ちなみに注文住宅を検討してから完成までに10~20回の打ち合わせが必要になることが多く、期間にすると1年程度かかるのが一般的です。
注文住宅を検討する際は、完成までのスケジュールや一般的な流れを確認しておくとよいでしょう。
2.予算オーバーした
注文住宅を選んだことに、コスト面で後悔する方もいます。
注文住宅は自由に設計できるため、オプションや設備を追加していくうちに予算がふくらみやすく、数百万円単位でオーバーすることが少なくないからです。
建築費の予算がオーバーしたら、優先順位を決めて見積もりを見直し、節約できる工事や項目がないか検討してみてください。
また固定資産税や不動産取得税など、入居後にかかる税金も含めて資金計画を立てるようにし、無理のない返済を心がけましょう。
3.イメージした家にならなかった
注文住宅は図面上で間取りを決めて、建材や内装材はサンプルやカタログを見て選びます。
完成予定図のような資料があったとしても、完成した家を詳細までイメージすることは難しいものです。
入居後にイメージとのギャップを感じてしまい、「完成済みの建売住宅にすればよかった」と後悔することになるかもしれません。
また図面では広く感じたリビングも、家具を配置したら思ったよりも狭く感じ、後悔するケースもあります。
ハウスメーカーのモデルハウスや完成現場の内覧会などがあれば、実際に足を運んでイメージしておくとよいでしょう。
4.希望に合った土地が見つからなかった
注文住宅は土地を用意する必要があり、すでに所有している土地に建てるケースを除けば、土地探しも並行して進めなければなりません。
希望するエリアで、予算に合う土地を見つけるのは案外難しいものです。
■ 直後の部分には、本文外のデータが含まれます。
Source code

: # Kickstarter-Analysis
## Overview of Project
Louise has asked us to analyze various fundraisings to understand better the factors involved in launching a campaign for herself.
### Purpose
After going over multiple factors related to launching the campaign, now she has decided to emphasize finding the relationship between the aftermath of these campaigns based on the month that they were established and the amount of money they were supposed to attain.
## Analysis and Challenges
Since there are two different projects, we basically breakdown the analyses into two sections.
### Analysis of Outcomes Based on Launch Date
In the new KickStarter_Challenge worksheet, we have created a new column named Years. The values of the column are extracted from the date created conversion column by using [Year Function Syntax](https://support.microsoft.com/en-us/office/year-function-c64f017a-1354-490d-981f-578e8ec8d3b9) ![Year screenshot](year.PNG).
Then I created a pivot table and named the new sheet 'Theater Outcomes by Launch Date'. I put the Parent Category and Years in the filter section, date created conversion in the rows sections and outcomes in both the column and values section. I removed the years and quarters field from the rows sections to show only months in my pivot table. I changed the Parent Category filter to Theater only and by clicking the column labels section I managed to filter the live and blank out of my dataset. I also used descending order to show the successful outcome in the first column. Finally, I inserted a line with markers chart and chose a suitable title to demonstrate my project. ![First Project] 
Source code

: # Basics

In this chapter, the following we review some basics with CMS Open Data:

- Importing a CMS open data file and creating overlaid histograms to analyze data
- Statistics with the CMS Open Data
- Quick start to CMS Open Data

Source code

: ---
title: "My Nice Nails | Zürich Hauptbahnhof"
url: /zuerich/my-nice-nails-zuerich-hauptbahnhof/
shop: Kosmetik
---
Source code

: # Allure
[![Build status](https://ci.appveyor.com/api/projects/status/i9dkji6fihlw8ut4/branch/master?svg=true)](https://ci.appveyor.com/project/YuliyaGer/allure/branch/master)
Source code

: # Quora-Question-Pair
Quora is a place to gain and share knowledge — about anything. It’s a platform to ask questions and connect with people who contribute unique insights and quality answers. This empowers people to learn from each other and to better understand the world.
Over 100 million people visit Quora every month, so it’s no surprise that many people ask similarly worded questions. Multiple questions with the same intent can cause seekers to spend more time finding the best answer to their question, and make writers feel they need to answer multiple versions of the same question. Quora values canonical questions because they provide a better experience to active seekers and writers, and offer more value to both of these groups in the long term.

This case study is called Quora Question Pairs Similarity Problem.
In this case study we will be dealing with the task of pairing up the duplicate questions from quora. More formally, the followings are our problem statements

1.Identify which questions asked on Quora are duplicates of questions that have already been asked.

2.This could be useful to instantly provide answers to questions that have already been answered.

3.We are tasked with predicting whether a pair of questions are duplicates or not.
また土地代と建築費のバランスを考えなければならず、土地代に予算をかけすぎてしまうと、建築費が足りなくなってしまいます。
しかし土地の条件を妥協してしまうと、立地や日当たりなどを後悔することになりかねません。
注文住宅を計画する際は、土地探しに疲れてしまわないように注意し、ハウスメーカーの建築条件付き売地なども視野に入れて探してみましょう。建築依頼先は限定されますが、すでに地盤調査やインフラが整備されているケースが多く、スムーズに着工できて安心です。
5.イメージに近い建売住宅を見つけた
希望していたエリアで理想的な建売住宅を見つけてしまい、注文住宅を選択したことを後悔するケースがあります。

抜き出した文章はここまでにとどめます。